**Assignment**
Print, in exact form, the lines below from the one containing "- [Toggle Camera" through the one containing "- [Toggle Pointer", and omit all others.

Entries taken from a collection
++++++++

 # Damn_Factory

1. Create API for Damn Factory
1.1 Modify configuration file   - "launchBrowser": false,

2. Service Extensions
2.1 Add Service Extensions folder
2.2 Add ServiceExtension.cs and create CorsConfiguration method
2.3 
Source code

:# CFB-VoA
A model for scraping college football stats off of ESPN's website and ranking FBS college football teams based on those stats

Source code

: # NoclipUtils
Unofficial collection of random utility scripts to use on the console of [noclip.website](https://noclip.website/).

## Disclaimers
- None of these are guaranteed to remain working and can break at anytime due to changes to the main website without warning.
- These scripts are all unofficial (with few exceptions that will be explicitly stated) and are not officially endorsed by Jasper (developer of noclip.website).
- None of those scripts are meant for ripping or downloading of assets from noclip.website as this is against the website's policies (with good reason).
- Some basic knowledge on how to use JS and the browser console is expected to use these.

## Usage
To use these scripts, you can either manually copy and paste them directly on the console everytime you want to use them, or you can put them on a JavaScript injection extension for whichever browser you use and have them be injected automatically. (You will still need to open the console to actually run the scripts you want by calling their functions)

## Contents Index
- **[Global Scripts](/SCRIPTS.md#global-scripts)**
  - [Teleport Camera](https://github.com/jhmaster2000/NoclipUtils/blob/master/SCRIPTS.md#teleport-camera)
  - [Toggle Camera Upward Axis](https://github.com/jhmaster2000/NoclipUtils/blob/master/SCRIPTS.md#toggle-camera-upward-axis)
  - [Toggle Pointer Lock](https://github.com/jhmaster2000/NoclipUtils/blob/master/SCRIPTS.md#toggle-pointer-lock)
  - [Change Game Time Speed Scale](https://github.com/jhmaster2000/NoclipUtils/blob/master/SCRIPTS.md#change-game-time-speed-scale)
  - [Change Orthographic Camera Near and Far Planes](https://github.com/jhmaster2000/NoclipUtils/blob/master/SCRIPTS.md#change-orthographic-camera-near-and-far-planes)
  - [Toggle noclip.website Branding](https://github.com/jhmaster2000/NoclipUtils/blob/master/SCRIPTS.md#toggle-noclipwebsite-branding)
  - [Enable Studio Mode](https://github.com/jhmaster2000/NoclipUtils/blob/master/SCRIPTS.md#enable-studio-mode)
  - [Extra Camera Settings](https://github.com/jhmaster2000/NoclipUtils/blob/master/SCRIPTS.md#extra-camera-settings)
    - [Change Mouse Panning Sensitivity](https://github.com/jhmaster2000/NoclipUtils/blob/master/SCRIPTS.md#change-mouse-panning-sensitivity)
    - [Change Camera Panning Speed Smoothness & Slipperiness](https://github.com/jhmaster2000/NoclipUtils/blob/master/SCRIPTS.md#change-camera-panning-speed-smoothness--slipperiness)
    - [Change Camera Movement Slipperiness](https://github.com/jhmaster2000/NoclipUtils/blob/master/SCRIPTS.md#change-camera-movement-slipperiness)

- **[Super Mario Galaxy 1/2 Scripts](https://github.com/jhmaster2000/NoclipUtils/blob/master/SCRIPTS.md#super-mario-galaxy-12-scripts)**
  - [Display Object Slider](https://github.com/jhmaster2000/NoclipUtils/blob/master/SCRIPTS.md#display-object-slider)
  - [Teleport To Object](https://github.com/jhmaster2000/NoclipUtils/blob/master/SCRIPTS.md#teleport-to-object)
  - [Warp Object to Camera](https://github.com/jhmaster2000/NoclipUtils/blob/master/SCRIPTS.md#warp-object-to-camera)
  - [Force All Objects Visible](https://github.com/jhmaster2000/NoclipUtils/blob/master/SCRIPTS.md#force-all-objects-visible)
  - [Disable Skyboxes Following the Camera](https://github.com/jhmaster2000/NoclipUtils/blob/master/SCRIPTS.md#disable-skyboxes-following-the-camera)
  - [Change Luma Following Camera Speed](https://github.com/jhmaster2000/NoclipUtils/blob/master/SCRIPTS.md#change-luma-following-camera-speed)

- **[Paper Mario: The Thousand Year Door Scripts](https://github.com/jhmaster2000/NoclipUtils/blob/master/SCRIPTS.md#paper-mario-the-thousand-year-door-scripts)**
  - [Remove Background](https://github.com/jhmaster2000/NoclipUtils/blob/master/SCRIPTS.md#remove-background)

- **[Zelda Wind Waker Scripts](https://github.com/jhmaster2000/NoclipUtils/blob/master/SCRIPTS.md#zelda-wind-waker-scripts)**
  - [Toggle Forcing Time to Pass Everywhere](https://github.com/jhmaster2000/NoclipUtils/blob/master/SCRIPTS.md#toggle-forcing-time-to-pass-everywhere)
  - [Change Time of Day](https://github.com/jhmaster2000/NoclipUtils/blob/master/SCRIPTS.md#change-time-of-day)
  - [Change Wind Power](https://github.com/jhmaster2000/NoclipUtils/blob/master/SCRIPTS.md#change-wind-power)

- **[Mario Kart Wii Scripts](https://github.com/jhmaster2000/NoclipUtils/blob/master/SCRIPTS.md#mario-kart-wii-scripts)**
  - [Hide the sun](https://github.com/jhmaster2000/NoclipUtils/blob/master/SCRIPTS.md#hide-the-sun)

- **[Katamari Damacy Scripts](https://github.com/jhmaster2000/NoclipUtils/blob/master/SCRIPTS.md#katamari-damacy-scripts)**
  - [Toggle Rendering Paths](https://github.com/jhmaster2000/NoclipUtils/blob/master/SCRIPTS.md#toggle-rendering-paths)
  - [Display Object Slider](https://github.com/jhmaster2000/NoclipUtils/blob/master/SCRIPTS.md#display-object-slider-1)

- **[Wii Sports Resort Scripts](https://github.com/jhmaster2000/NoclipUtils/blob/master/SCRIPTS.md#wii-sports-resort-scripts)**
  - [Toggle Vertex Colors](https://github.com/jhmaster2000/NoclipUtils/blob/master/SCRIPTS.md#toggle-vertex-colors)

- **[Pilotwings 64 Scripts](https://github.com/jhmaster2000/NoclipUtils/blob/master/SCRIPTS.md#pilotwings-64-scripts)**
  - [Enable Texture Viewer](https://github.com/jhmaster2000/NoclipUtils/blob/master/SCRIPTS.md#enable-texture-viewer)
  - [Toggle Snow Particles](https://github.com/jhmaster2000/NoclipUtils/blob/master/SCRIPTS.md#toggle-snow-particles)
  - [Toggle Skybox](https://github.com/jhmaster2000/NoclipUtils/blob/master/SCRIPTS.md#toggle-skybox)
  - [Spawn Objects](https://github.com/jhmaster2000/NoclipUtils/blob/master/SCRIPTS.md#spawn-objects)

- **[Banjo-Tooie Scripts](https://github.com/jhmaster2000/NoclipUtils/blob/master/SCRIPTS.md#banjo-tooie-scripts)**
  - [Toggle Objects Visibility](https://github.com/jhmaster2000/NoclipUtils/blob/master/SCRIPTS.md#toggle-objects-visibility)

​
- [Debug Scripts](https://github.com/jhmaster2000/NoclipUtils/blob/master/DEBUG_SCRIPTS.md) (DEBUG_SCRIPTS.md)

++++++++

**Solution to this exercise**
  - [Toggle Camera Upward Axis](https://github.com/jhmaster2000/NoclipUtils/blob/master/SCRIPTS.md#toggle-camera-upward-axis)
  - [Toggle Pointer Lock](https://github.com/jhmaster2000/NoclipUtils/blob/master/SCRIPTS.md#toggle-pointer-lock)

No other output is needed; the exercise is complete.